Cincinnati Reds 65-97
After qualifying for the postseason three times from 2010-2013, the Cincinnati Reds have fallen on hard times and they are now in full rebuilding mode. The Reds are coming off of their worst season since 1937 and they appear to have already waived the white flag for 2016. This off-season has seen the Reds trade All-Star third baseman Todd Frazier to the Chicago White Sox and All-Star relief pitcher Aroldis Chapman to the New York Yankees. And to makes matters worse is that the Reds parted with both players while not getting any quality players back in return which doesn’t leave that much optimism for the folks in Southern Ohio.
There are some people around that wanted to see the Reds part with manager Bryan Price as well, but to his credit he has been dealt a very tough hand as in his two years with Cincinnati, the team has been hit hard with injuries. And now Price will be tasked with turning water into wine for the Reds in 2016.
For the Reds they still have first baseman Joey Votto in the middle of their lineup. Votto is a former National League MVP, and along with having a career on-base percentage of .423, he is a professional hitter. But at this rate I doubt that Votto will finish the year in Reds uniform as a contender could be willing to take him and his contract off of Cincinnati’s hands.
Along with Votto, second baseman Brandon Phillips is a player that does give the Reds the presence of a veteran in their lineup, but as Cincinnati appears to be in the midst of a fire sale, I doubt that he will be with the club by the August 1, trade deadline.
Last year saw the Reds have one of the worst pitching staffs in the National League and that could once again be the case this year as Anthony DeScalfani is the only starting pitcher returning to the team that won at least 9 games in 2015 as the Cincinnati bullpen will be busy this season.

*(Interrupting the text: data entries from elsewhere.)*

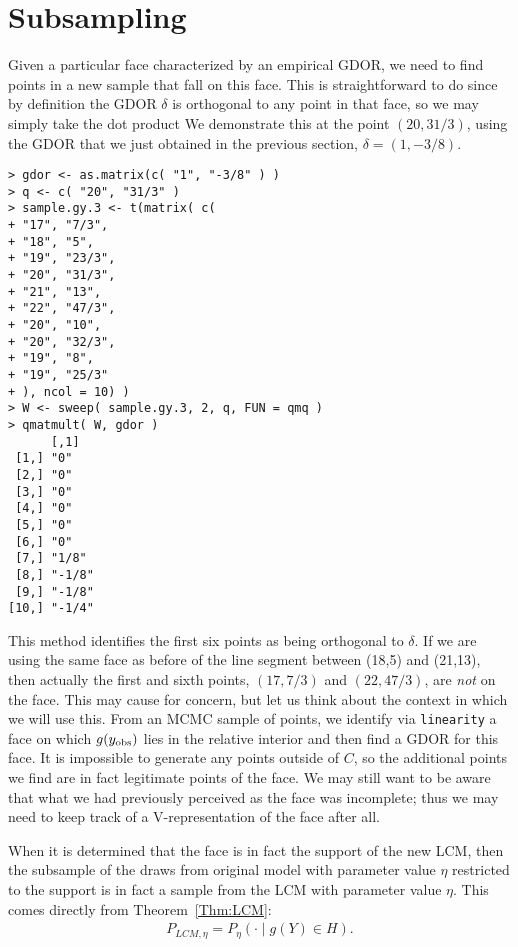 \section{Subsampling}
Given a particular face characterized by an empirical GDOR, we need to
find points in a new sample that fall on this face.  This is straightforward to
do since by definition the GDOR $\delta$ is orthogonal to any point in that face,
so we may simply take the dot product 
We demonstrate this at the point $(20, 31/3)$, using the GDOR that we just 
obtained in the previous section, $\delta = (1, -3/8)$.
\begin{verbatim}
> gdor <- as.matrix(c( "1", "-3/8" ) )
> q <- c( "20", "31/3" )
> sample.gy.3 <- t(matrix( c(
+ "17", "7/3",
+ "18", "5",
+ "19", "23/3",
+ "20", "31/3",
+ "21", "13",
+ "22", "47/3",
+ "20", "10",
+ "20", "32/3",
+ "19", "8",
+ "19", "25/3"
+ ), ncol = 10) )
> W <- sweep( sample.gy.3, 2, q, FUN = qmq )
> qmatmult( W, gdor )
      [,1]  
 [1,] "0"   
 [2,] "0"   
 [3,] "0"   
 [4,] "0"   
 [5,] "0"   
 [6,] "0"   
 [7,] "1/8" 
 [8,] "-1/8"
 [9,] "-1/8"
[10,] "-1/4"
\end{verbatim}
This method identifies the first six points as being orthogonal to $\delta$.
If we are using the same face as before of the line segment between (18,5) and (21,13), 
then actually the first and sixth points, $(17, 7/3)$ and $(22,47/3)$, 
are \emph{not} on the face.  This may cause for concern, but let us 
think about the context in which we will use this.  From an MCMC sample of points,
we identify via \texttt{linearity} a face on which $g(y_{\text{obs}})$ lies in the relative
interior and then find a GDOR for this face.  It is impossible to generate any
points outside of $C$, so the additional points we find are in fact legitimate 
points of the face.  We may still want to be aware that what we had previously
perceived as the face was incomplete; thus we may need to keep track of a 
V-representation of the face after all.

When it is determined that the face is in fact the support of the new LCM,
then the subsample of the draws from original model with parameter value $\eta$ 
restricted to the support is in fact a sample from the LCM with parameter value $\eta$.  
This comes directly from Theorem~\ref{Thm:LCM}: 
\begin{align*}
P_{LCM, \eta} = P_\eta( \cdot \mid g(Y) \in H ).
\end{align*}


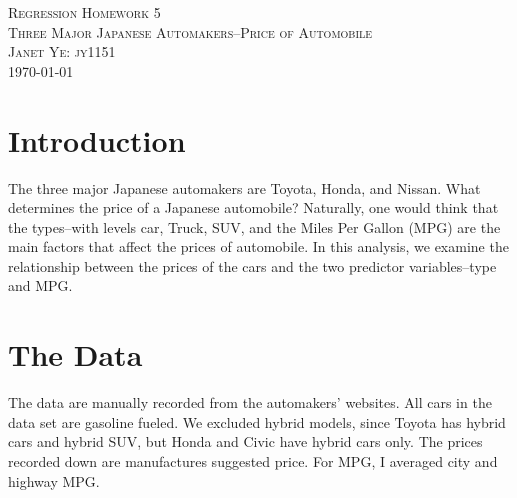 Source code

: \documentclass[a4 paper, 11 pt]{article}
\begin{document}
\begin{titlepage}
\begin{center}
\textsc{\huge Regression Homework 5} \\ [0.5cm]
\textsc{\huge Three Major Japanese Automakers--Price of Automobile}\\ [1.5cm]
\textsc{\large Janet Ye: jy1151} \\
\vfill
{\large \today}
\end{center}
\end{titlepage}

\section{Introduction}
The three major Japanese automakers are Toyota, Honda, and Nissan. What determines the price of a Japanese automobile? Naturally, one would think that the types--with levels car, Truck, SUV, and the Miles Per Gallon (MPG) are the main factors that affect the prices of automobile. In this analysis, we examine the relationship between the prices of the cars and the two predictor variables--type and MPG.
\section{The Data}
The data are manually recorded from the automakers' websites. All cars in the data set are gasoline fueled. We excluded hybrid models, since Toyota has hybrid cars and hybrid SUV, but Honda and Civic have hybrid cars only. The prices recorded down are manufactures suggested price. For MPG, I averaged city and highway MPG.
\end{document}
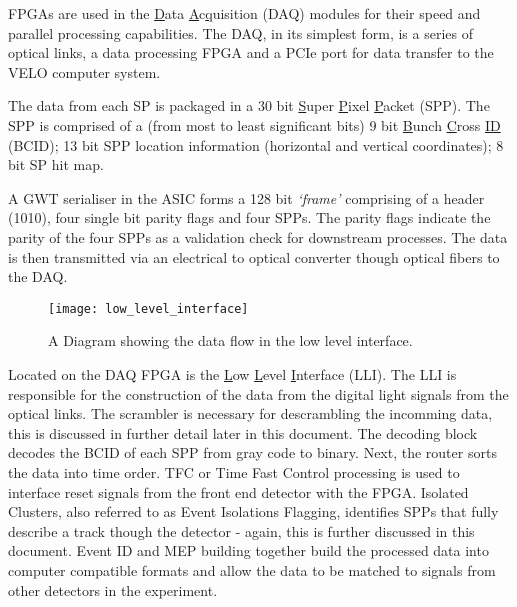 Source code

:       FPGAs are used in the \underline{D}ata \underline{A}c\underline{q}uisition (DAQ) modules for their speed and parallel processing capabilities.
      The DAQ, in its simplest form, is a series of optical links, a data processing FPGA and a PCIe port for data transfer to the VELO computer system.
      \par
      The data from each SP is packaged in a 30 bit \underline{S}uper \underline{P}ixel \underline{P}acket (SPP). The SPP is comprised of  a (from most to least significant bits) 9 bit \underline{B}unch \underline{C}ross \underline{ID} (BCID); 13 bit SPP location information (horizontal and vertical coordinates); 8 bit SP hit map.
      \par
      A GWT serialiser in the ASIC forms a 128 bit \textit{`frame'} comprising of a header (1010), four single bit parity flags and four SPPs.
      The parity flags indicate the parity of the four SPPs as a validation check for downstream processes.
      The data is then transmitted via an electrical to optical converter though optical fibers to the DAQ.
      \begin{figure}[ht]
        \centering
        \texttt{[image: low\_level\_interface]}
        \caption{A Diagram showing the data flow in the low level interface.}
        \label{fig:lli}
      \end{figure}
      Located on the DAQ FPGA is the \underline{L}ow \underline{L}evel \underline{I}nterface (LLI).
      The LLI is responsible for the construction of the data from the digital light signals from the optical links.
      The scrambler is necessary for descrambling the incomming data, this is discussed in further detail later in this document.
      The decoding block decodes the BCID of each SPP from gray code to binary.
      Next, the router sorts the data into time order.
      TFC or Time Fast Control processing is used to interface reset signals from the front end detector with the FPGA.
      Isolated Clusters, also referred to as Event Isolations Flagging, identifies SPPs that fully describe a track though the detector - again, this is further discussed in this document.
      Event ID and MEP building together build the processed data into computer compatible formats and allow the data to be matched to signals from other detectors in the experiment. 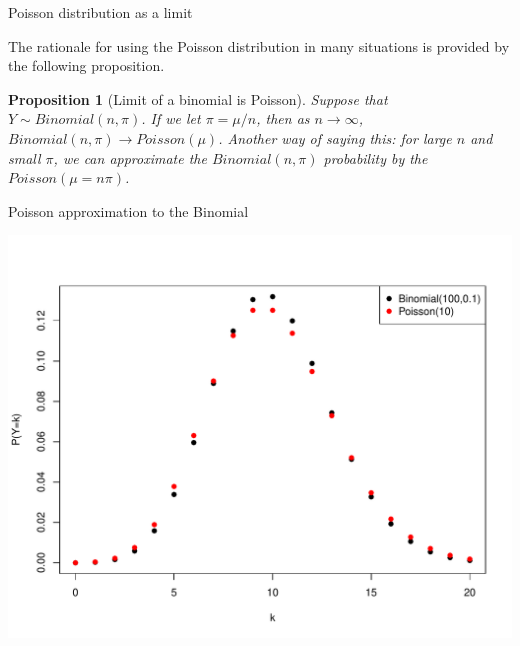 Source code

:\documentclass{beamer}\usepackage[]{graphicx}\usepackage[]{color}
\newenvironment{knitrout}{}{} %
\newtheorem{proposition}[theorem]{Proposition}
\begin{document}
\begin{frame}{Poisson distribution as a limit}

The rationale for using the Poisson distribution in many situations is provided by the following proposition.

\vspace*{0.5in}

\begin{proposition}[Limit of a binomial is Poisson]
	Suppose that $Y \sim Binomial(n,\pi)$. If we let $\pi = \mu/n$, then as $n \rightarrow \infty$, $Binomial(n,\pi) \rightarrow Poisson(\mu)$. Another way of saying this: for large $n$ and small $\pi$, we can approximate the $Binomial(n,\pi)$ probability by the $Poisson(\mu = n\pi)$. 
\end{proposition}

\end{frame}


\begin{frame}{Poisson approximation to the Binomial}


\begin{knitrout}\scriptsize
{}\color{fgcolor}

{\centering \includegraphics[width=1\linewidth]{figure/unnamed-chunk-8-1} 

}



\end{knitrout}

\end{frame}
\end{document}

With the Chicago Cubs, Pittsburgh Pirates, and St. Louis Cardinals expected to run things in the National League Central this year, the Reds could get lost in the shuffle rather quickly. And by season’s end, Cincinnati could have the look of a glorified minor-league team.
Milwaukee Brewers 62-100
2015 wasn’t a good one for the Milwaukee Brewers and the upcoming Major League Baseball season could be a very difficult one for them as well. The Brewers lost 94 games last season while also going through two managers as they are attempting to regain their form and once again become a contender in the National League Central. But the main problem with the Brewers right now is the fact that they simply don’t have that much talent which will find them fighting an uphill battle in the NL Central behind the Chicago Cubs, St. Louis Cardinals, and Pittsburgh Pirates.
The Brewers pitching staff struggled mightily last season as they were 11th in the National League in earned run average (4.28), and 14th in quality starts (63). And Milwaukee only had one starting pitcher (Jimmy Nelson) that won at least 10 games last season. Nelson was also the only starting pitcher for the Brewers to make at least 30 starts last season as this is a team that is desperate for more depth in their rotation. For Brewers manager Craig Counsell and pitching coach Derek Johnson, they are hopeful that Nelson’s career is on the upswing while also being optimistic that veteran starting pitcher Matt Garza will be able to find the fountain of youth in order to help Milwaukee stay in contention this summer.
Like the Brewers pitching staff, the lineup isn’t loaded with that much talent which could make veterans such as outfielder Ryan Braun and catcher Jonathan Lucroy expendable on the trade market as Milwaukee looks to get younger and rebuild.
For Counsell, he can only hope that the Brewers don’t fall out of contention early in the National League Central which would make an already difficult job that much tougher.